Work task = Write out each line from the data below that includes the word "image".

Records shown =
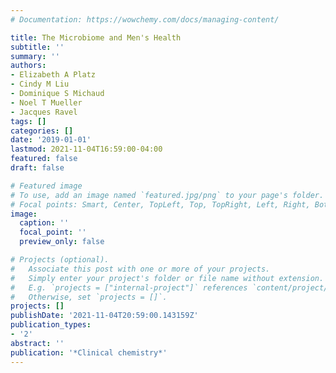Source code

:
 ```yaml
---
# Documentation: https://wowchemy.com/docs/managing-content/

title: The Microbiome and Men's Health
subtitle: ''
summary: ''
authors:
- Elizabeth A Platz
- Cindy M Liu
- Dominique S Michaud
- Noel T Mueller
- Jacques Ravel
tags: []
categories: []
date: '2019-01-01'
lastmod: 2021-11-04T16:59:00-04:00
featured: false
draft: false

# Featured image
# To use, add an image named `featured.jpg/png` to your page's folder.
# Focal points: Smart, Center, TopLeft, Top, TopRight, Left, Right, BottomLeft, Bottom, BottomRight.
image:
  caption: ''
  focal_point: ''
  preview_only: false

# Projects (optional).
#   Associate this post with one or more of your projects.
#   Simply enter your project's folder or file name without extension.
#   E.g. `projects = ["internal-project"]` references `content/project/deep-learning/index.md`.
#   Otherwise, set `projects = []`.
projects: []
publishDate: '2021-11-04T20:59:00.143159Z'
publication_types:
- '2'
abstract: ''
publication: '*Clinical chemistry*'
---
```

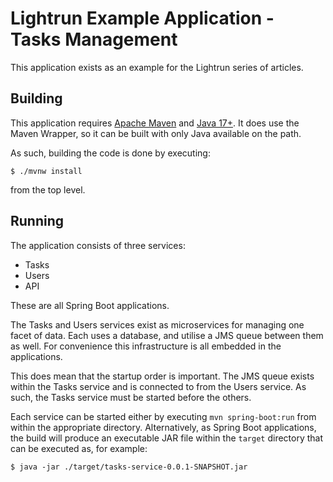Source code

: # Lightrun Example Application - Tasks Management

This application exists as an example for the Lightrun series of articles.

## Building

This application requires [Apache Maven](https://maven.apache.org/)
and [Java 17+](https://www.oracle.com/java/technologies/downloads/). It does use the Maven Wrapper, so it can be built
with only Java available on the path.

As such, building the code is done by executing:

```
$ ./mvnw install
```

from the top level.

## Running

The application consists of three services:

* Tasks
* Users
* API

These are all Spring Boot applications.

The Tasks and Users services exist as microservices for managing one facet of data. Each uses a database, and utilise a
JMS queue between them as well. For convenience this infrastructure is all embedded in the applications.

This does mean that the startup order is important. The JMS queue exists within the Tasks service and is connected to
from the Users service. As such, the Tasks service must be started before the others.

Each service can be started either by executing `mvn spring-boot:run` from within the appropriate directory.
Alternatively, as Spring Boot applications, the build will produce an executable JAR file within the `target` directory
that can be executed as, for
example:

```
$ java -jar ./target/tasks-service-0.0.1-SNAPSHOT.jar
```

Your response =
# Featured image
# To use, add an image named `featured.jpg/png` to your page's folder.
image:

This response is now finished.